Source texts of formatted documents:
= = = =
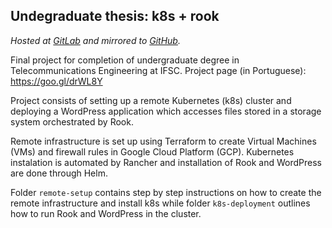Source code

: ## Undegraduate thesis: k8s + rook

*Hosted at [GitLab](https://gitlab.com/matuzalemmuller/tcc-engtelecom) and mirrored to [GitHub](https://github.com/matuzalemmuller/tcc-engtelecom).*

Final project for completion of undergraduate degree in Telecommunications Engineering at IFSC. Project page (in Portuguese): https://goo.gl/drWL8Y

Project consists of setting up a remote Kubernetes (k8s) cluster and deploying a WordPress application which accesses files stored in a storage system orchestrated by Rook.

Remote infrastructure is set up using Terraform to create Virtual Machines (VMs) and firewall rules in Google Cloud Platform (GCP). Kubernetes instalation is automated by Rancher and installation of Rook and WordPress are done through Helm.

Folder `remote-setup` contains step by step instructions on how to create the remote infrastructure and install k8s while folder `k8s-deployment` outlines how to run Rook and WordPress in the cluster.
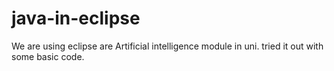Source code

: # java-in-eclipse
We are using eclipse are Artificial intelligence module in uni. tried it out with some basic code.
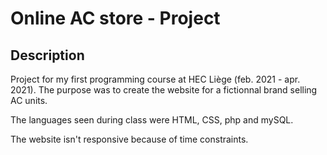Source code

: # Online AC store - Project
## Description 
Project for my first programming course at HEC Liège (feb. 2021 - apr. 2021). The purpose was to create the website for a fictionnal brand selling AC units. 

The languages seen during class were HTML, CSS, php and mySQL. 

The website isn't responsive because of time constraints. 
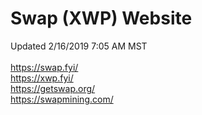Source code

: # Swap (XWP) Website<br>
Updated 2/16/2019 7:05 AM MST<br><br>
https://swap.fyi/<br>
https://xwp.fyi/<br>
https://getswap.org/<br>
https://swapmining.com/
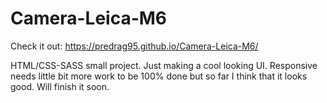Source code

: # Camera-Leica-M6

Check it out: https://predrag95.github.io/Camera-Leica-M6/

HTML/CSS-SASS small project. Just making a cool looking UI.
Responsive needs little bit more work to be 100% done but so far I think that it looks good.
Will finish it soon.
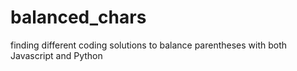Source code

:# balanced_chars

finding different coding solutions to balance parentheses with both Javascript and Python
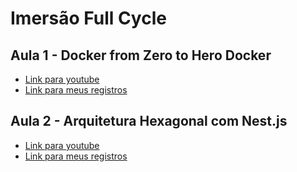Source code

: # Imersão Full Cycle

## Aula 1 - Docker from Zero to Hero Docker

- [Link para youtube](https://www.youtube.com/watch?v=BICy_5hXWWs&t=7236s)
- [Link para meus registros](./Aula%201/)

## Aula 2 - Arquitetura Hexagonal com Nest.js

- [Link para youtube](https://www.youtube.com/watch?v=y4CayhdrSOY)
- [Link para meus registros](./Aula%202/)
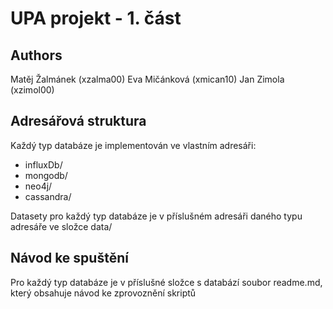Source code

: # UPA projekt - 1. část
## Authors
Matěj Žalmánek (xzalma00)
Eva Mičánková (xmican10)
Jan Zimola (xzimol00)

## Adresářová struktura

Každý typ databáze je implementován ve vlastním adresáři:
 - influxDb/
 - mongodb/ 
 - neo4j/
 - cassandra/

Datasety pro každý typ databáze je v příslušném adresáři daného typu adresáře ve složce data/

## Návod ke spuštění
Pro každý typ databáze je v příslušné složce s databází soubor readme.md, který obsahuje návod ke zprovoznění skriptů

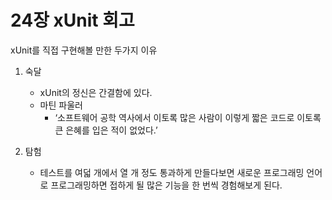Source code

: # 24장 xUnit 회고

xUnit를 직접 구현해볼 만한 두가지 이유

1. 숙달

   - xUnit의 정신은 간결함에 있다.
   - 마틴 파울러
       - ‘소프트웨어 공학 역사에서 이토록 많은 사람이 이렇게 짧은 코드로 이토록 큰 은혜를 입은 적이 없었다.’
2. 탐험
   - 테스트를 여덟 개에서 열 개 정도 통과하게 만들다보면 새로운 프로그래밍 언어로 프로그래밍하면 접하게 될 많은 기능을 한 번씩 경험해보게 된다.
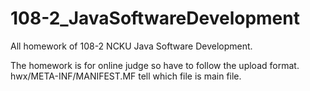 # 108-2_JavaSoftwareDevelopment
All homework of 108-2 NCKU Java Software Development.

The homework is for online judge so have to follow the upload format.
hwx/META-INF/MANIFEST.MF tell which file is main file.
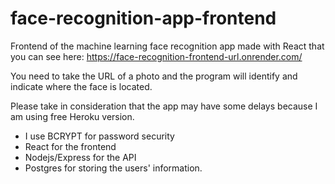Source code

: # face-recognition-app-frontend

Frontend of the machine learning face recognition app made with React that you can see here: https://face-recognition-frontend-url.onrender.com/

You need to take the URL of a photo and the program will identify and indicate where the face is located.

Please take in consideration that the app may have some delays because I am using free Heroku version.

- I use BCRYPT for password security
- React for the frontend
- Nodejs/Express for the API
- Postgres for storing the users' information.
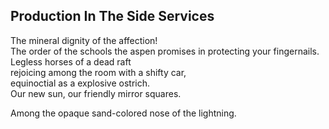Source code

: Production In The Side Services
-------------------------------
The mineral dignity of the affection!  
The order of the schools the aspen promises in protecting your fingernails.  
Legless horses of a dead raft  
rejoicing among the room with a shifty car,  
equinoctial as a explosive ostrich.  
Our new sun, our friendly mirror squares.  
  
Among the opaque sand-colored nose of the lightning.  
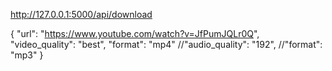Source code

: http://127.0.0.1:5000/api/download

{
    "url": "https://www.youtube.com/watch?v=JfPumJQLr0Q",
    "video_quality": "best",
    "format": "mp4"
    //"audio_quality": "192",
    //"format": "mp3"
}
= = = =
Task description: The records above are to be quoted exactly, with all pictures left out.

Response area:
Source code

: ## Undegraduate thesis: k8s + rook

*Hosted at [GitLab](https://gitlab.com/matuzalemmuller/tcc-engtelecom) and mirrored to [GitHub](https://github.com/matuzalemmuller/tcc-engtelecom).*

Final project for completion of undergraduate degree in Telecommunications Engineering at IFSC. Project page (in Portuguese): https://goo.gl/drWL8Y

Project consists of setting up a remote Kubernetes (k8s) cluster and deploying a WordPress application which accesses files stored in a storage system orchestrated by Rook.

Remote infrastructure is set up using Terraform to create Virtual Machines (VMs) and firewall rules in Google Cloud Platform (GCP). Kubernetes instalation is automated by Rancher and installation of Rook and WordPress are done through Helm.

Folder `remote-setup` contains step by step instructions on how to create the remote infrastructure and install k8s while folder `k8s-deployment` outlines how to run Rook and WordPress in the cluster.
Source code

: # java-in-eclipse
We are using eclipse are Artificial intelligence module in uni. tried it out with some basic code.
Source code

: # Online AC store - Project
## Description 
Project for my first programming course at HEC Liège (feb. 2021 - apr. 2021). The purpose was to create the website for a fictionnal brand selling AC units. 

The languages seen during class were HTML, CSS, php and mySQL. 

The website isn't responsive because of time constraints. 
Source code

: # Swap (XWP) Website<br>
Updated 2/16/2019 7:05 AM MST<br><br>
https://swap.fyi/<br>
https://xwp.fyi/<br>
https://getswap.org/<br>
https://swapmining.com/
Source code

: # Camera-Leica-M6

Check it out: https://predrag95.github.io/Camera-Leica-M6/

HTML/CSS-SASS small project. Just making a cool looking UI.
Responsive needs little bit more work to be 100% done but so far I think that it looks good.
Will finish it soon.
Source code

:# balanced_chars

finding different coding solutions to balance parentheses with both Javascript and Python
Source code

: # Imersão Full Cycle

## Aula 1 - Docker from Zero to Hero Docker

- [Link para youtube](https://www.youtube.com/watch?v=BICy_5hXWWs&t=7236s)
- [Link para meus registros](./Aula%201/)

## Aula 2 - Arquitetura Hexagonal com Nest.js

- [Link para youtube](https://www.youtube.com/watch?v=y4CayhdrSOY)
- [Link para meus registros](./Aula%202/)
Source code

: # UPA projekt - 1. část
## Authors
Matěj Žalmánek (xzalma00)
Eva Mičánková (xmican10)
Jan Zimola (xzimol00)

## Adresářová struktura

Každý typ databáze je implementován ve vlastním adresáři:
 - influxDb/
 - mongodb/ 
 - neo4j/
 - cassandra/

Datasety pro každý typ databáze je v příslušném adresáři daného typu adresáře ve složce data/

## Návod ke spuštění
Pro každý typ databáze je v příslušné složce s databází soubor readme.md, který obsahuje návod ke zprovoznění skriptů

Source code

: # 24장 xUnit 회고

xUnit를 직접 구현해볼 만한 두가지 이유

1. 숙달

   - xUnit의 정신은 간결함에 있다.
   - 마틴 파울러
       - ‘소프트웨어 공학 역사에서 이토록 많은 사람이 이렇게 짧은 코드로 이토록 큰 은혜를 입은 적이 없었다.’
2. 탐험
   - 테스트를 여덟 개에서 열 개 정도 통과하게 만들다보면 새로운 프로그래밍 언어로 프로그래밍하면 접하게 될 많은 기능을 한 번씩 경험해보게 된다.
 # 108-2_JavaSoftwareDevelopment
All homework of 108-2 NCKU Java Software Development.

The homework is for online judge so have to follow the upload format.
hwx/META-INF/MANIFEST.MF tell which file is main file.
Source code

: # face-recognition-app-frontend

Frontend of the machine learning face recognition app made with React that you can see here: https://face-recognition-frontend-url.onrender.com/

You need to take the URL of a photo and the program will identify and indicate where the face is located.

Please take in consideration that the app may have some delays because I am using free Heroku version.

- I use BCRYPT for password security
- React for the frontend
- Nodejs/Express for the API
- Postgres for storing the users' information.
Source code

: Production In The Side Services
-------------------------------
The mineral dignity of the affection!  
The order of the schools the aspen promises in protecting your fingernails.  
Legless horses of a dead raft  
rejoicing among the room with a shifty car,  
equinoctial as a explosive ostrich.  
Our new sun, our friendly mirror squares.  
  
Among the opaque sand-colored nose of the lightning.  
Source code

: http://127.0.0.1:5000/api/download

{
    "url": "https://www.youtube.com/watch?v=JfPumJQLr0Q",
    "video_quality": "best",
    "format": "mp4"
    //"audio_quality": "192",
    //"format": "mp3"
}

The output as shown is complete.